Electrically enhanced adsorption and photocatalytic properties of g-C3N4/TiO2 heterostructure for removal of tetracycline in water: A study by molecular dynamics simulation and experiment

Abstract

Here, molecular dynamics (MD) simulations and experimental studies were carried out to investigate the effect and mechanism of external applied electric fields on the adsorption efficiency of g-C3N4/TiO2 heterostructure for removing tetracycline (TC) from water. The MD simulation results indicate that the electric fields in the X and Y directions have little effect, while the electric field in the Z direction has a significant impact on the adsorption system.

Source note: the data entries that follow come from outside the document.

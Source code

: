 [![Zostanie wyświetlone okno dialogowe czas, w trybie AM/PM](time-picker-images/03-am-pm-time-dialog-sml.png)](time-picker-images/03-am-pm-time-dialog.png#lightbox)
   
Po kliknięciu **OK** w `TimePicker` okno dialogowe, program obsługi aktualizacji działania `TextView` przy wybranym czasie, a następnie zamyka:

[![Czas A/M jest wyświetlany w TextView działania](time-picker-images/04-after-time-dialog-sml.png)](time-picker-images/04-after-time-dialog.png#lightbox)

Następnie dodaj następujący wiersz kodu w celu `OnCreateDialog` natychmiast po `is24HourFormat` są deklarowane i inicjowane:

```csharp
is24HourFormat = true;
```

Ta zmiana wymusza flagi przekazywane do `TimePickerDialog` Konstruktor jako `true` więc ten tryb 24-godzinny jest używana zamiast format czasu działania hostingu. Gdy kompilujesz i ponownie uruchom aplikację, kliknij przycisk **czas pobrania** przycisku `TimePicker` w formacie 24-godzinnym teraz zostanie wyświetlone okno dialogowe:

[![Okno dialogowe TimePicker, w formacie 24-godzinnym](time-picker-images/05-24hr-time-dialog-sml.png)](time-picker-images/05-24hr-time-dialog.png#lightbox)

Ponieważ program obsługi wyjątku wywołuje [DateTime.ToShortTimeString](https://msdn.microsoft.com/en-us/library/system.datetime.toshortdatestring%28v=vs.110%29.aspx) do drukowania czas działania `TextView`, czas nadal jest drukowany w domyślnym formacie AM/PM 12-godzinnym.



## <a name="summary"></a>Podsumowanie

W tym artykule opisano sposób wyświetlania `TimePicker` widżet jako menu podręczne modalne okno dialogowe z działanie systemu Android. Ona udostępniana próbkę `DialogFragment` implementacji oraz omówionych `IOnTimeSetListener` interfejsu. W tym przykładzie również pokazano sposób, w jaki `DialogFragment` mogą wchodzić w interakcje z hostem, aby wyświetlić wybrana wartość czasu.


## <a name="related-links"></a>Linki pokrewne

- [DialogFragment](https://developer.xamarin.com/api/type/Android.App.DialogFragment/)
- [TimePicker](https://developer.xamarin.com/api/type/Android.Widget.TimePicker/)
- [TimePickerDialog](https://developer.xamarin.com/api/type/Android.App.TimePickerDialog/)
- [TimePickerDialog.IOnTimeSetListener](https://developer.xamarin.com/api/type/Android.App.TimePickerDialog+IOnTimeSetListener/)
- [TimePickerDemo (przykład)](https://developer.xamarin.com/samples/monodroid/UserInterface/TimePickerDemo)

The Z direction electric field significantly reduces the number of water molecules near the surface of the heterostructure, improves the adsorption energy between the heterostructure and TC molecules, and thereby enhances the adsorption effect. The experimental research results show that the removal rate of tetracycline increases from 26 % to 33 % in 90 min when an electric field of 3000 V/m is applied, which indicates that the presence of an external electric field can improve the adsorption and removal performance of g-C3N4/TiO2 heterostructure for TC in water, and verifies the research conclusion of MD simulations. Alkaline conditions are more conducive to the removal of TC. In addition, applying an external electric field can effectively improve the light absorption performance of heterostructures, thereby enhancing the photocatalytic degradation efficiency of TC.